Америка, по признанию К. С., не поразила его. Напротив, она оказалась гораздо «нормальнее», чем рисовало его свободное от конкретных фактов воображение, опередившее его реальное свидание с Новым Светом. Станиславскому заранее привиделся особенный мир, где всё было совершенно иначе, чем дома. Его фантазия успела нарисовать картины, будто заимствованные у авторов фантастических романов недалекого будущего: «Улицы Нью-Йорка, которые я мысленно строил в своем воображении до приезда в Америку, были устроены вопреки всем законам инженерного и строительного искусства. Мною создаваемые в воображении поезда подземных железных дорог, которые я мысленно видел внутренним взглядом через какие-то фантастические плиты стеклянного пола тротуара, скользили и неслись во всех направлениях. По домам, крышам неслись воздушные поезда. Одни из них уходили в туннели стен домов и пропадали в их внутренности, другие над ними неслись, повиснув в воздухе, по крышам небоскребов, перелетая по рельсам, висящим на воздухе над улицами, по которым в свою очередь в несколько рядов мчались электрические поезда, трамваи, автобусы гигантских размеров. Выше всех, по воздуху, на невидимой проволоке, катились куда-то вниз один за другим вагоны воздушного фуникулера, а над ним парили аэропланы».
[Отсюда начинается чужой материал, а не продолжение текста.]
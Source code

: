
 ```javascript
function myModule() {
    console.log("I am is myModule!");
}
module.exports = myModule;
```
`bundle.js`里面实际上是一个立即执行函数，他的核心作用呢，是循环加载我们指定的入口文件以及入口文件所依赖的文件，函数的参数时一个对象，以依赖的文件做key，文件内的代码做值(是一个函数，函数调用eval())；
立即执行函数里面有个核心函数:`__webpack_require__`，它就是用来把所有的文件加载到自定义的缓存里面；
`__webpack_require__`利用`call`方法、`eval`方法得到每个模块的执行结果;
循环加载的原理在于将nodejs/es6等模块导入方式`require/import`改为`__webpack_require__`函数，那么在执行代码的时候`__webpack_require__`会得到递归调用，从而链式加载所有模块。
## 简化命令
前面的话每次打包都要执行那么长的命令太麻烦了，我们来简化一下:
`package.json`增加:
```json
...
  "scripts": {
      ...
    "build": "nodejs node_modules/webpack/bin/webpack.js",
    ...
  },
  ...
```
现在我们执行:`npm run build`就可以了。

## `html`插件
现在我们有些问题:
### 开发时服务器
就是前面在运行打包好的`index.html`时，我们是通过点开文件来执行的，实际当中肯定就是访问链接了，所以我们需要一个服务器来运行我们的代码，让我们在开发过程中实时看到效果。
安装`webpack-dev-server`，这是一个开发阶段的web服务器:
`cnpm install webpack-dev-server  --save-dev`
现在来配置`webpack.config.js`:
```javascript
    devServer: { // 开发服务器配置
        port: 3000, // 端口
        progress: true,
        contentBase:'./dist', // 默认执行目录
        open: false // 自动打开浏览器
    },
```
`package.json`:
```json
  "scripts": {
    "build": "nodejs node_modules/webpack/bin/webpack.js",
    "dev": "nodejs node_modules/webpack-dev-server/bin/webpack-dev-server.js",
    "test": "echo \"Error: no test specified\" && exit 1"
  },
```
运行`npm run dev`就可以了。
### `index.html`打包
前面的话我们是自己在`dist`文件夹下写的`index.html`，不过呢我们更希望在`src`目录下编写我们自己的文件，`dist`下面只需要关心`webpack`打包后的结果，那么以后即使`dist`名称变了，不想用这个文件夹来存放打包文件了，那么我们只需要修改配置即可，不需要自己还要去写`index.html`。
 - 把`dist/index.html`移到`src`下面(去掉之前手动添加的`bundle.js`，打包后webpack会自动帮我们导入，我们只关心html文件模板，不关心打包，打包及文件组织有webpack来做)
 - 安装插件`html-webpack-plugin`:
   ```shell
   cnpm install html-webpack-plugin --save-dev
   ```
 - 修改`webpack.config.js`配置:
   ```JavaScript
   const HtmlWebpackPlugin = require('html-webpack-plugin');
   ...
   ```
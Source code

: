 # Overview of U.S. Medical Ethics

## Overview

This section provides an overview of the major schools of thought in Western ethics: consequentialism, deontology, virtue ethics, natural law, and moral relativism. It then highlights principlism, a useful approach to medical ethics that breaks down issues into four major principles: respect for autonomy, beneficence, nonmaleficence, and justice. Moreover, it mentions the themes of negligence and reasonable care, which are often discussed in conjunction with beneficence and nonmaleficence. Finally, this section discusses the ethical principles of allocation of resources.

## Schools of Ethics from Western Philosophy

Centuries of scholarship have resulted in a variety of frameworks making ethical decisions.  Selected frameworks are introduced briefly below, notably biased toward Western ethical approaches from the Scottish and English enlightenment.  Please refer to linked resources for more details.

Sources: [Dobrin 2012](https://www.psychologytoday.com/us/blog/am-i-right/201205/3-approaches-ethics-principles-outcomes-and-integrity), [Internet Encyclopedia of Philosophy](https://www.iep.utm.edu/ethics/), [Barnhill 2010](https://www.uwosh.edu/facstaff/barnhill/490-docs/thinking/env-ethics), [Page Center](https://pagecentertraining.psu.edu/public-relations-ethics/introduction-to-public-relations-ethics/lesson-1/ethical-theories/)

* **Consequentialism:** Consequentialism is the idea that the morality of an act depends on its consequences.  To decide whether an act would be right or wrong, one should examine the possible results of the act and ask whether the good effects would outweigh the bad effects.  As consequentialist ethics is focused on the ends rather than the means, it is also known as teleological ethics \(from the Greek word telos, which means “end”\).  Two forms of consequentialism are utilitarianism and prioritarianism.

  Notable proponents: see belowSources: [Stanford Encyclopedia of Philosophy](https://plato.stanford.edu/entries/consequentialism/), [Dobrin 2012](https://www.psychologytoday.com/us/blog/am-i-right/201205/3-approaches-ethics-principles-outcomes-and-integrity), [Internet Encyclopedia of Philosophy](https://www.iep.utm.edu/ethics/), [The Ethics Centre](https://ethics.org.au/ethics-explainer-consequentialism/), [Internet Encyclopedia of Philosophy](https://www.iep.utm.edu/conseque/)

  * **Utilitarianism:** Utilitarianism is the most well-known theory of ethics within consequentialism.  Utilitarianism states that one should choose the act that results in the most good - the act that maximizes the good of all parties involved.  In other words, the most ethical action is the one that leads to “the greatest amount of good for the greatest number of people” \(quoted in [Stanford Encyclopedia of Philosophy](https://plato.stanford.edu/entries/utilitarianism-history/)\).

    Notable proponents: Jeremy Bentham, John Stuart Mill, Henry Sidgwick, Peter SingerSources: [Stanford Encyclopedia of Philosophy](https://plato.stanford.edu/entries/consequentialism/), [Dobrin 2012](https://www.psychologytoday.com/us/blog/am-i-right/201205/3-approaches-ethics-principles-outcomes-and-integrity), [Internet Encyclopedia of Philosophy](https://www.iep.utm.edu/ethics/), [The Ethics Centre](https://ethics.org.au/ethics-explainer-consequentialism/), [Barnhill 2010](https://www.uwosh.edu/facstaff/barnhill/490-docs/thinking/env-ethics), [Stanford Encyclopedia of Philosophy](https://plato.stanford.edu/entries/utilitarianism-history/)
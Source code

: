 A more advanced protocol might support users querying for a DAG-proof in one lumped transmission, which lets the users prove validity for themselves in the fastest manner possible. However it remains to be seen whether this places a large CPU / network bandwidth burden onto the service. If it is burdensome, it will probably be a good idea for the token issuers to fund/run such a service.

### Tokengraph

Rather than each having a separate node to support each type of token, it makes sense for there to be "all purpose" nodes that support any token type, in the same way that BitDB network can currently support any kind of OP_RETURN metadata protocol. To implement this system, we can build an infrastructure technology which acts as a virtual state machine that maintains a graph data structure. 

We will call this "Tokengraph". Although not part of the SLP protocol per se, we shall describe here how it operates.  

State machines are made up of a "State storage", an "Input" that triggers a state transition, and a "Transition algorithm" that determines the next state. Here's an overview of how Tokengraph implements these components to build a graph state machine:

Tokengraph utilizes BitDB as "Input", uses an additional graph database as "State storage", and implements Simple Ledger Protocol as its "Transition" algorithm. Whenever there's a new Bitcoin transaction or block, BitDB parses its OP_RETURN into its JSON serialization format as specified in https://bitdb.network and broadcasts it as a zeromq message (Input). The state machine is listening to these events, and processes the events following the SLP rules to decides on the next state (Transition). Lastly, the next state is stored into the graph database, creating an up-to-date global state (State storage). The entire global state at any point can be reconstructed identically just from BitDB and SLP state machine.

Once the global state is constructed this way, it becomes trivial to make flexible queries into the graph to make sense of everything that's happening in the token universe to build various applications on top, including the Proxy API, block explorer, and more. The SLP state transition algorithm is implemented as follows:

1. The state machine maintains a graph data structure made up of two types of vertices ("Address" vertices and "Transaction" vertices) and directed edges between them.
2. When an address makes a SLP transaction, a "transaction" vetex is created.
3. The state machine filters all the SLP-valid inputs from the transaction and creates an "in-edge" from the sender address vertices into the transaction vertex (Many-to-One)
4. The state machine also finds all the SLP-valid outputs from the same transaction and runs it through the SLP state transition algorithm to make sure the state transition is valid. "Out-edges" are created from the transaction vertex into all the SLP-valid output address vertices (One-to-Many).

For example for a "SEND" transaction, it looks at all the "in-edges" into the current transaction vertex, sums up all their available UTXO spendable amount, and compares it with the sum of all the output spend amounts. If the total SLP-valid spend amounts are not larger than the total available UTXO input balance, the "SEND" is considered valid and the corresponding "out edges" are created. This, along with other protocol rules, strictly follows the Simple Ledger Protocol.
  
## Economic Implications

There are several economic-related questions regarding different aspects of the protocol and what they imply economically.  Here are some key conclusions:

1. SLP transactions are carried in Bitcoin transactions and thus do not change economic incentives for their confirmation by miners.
Таково было свойство его художественной природы. Его внутренний мир слагался из двух конфликтующих между собой стихий. Четкость и плотность непосредственных наблюдений, непрерывный «фотопоток» (если воспользоваться современным термином), который откладывался в его памяти, как документ жизни. И — ничем не ограниченная фантазия, построенная из непонятно каких строительных материалов, часто в природе еще и не существующих, из неведомых призрачных образов, которые не дано было наблюдать живому глазу, строящая свои миры. И очень часто эти призрачные миры превосходили по своему многообразию, яркости, изощренной ни на что непохожести самые яркие реальные впечатления.

Так произошло и с Америкой. Но в его заметках рядом с фантастическим наброском появляется множество точных и живописных картин тамошней жизни, непохоже-похожей на знакомую домашнюю жизнь. Он зорко подмечает сходство и различие, радуясь тому и другому. И, главное, в городской суете он ухитряется разглядеть отдельных людей, проникнуть за незнакомую внешность в их внутренний человеческий мир. Его заметки, фиксируя внешнее обличье жизни, в то же время стремятся проникнуть в жизнь внутреннюю, как это обычно бывает и в его постановках, где при всех режиссерских исхищрениях главным все равно остается «жизнь человеческого духа».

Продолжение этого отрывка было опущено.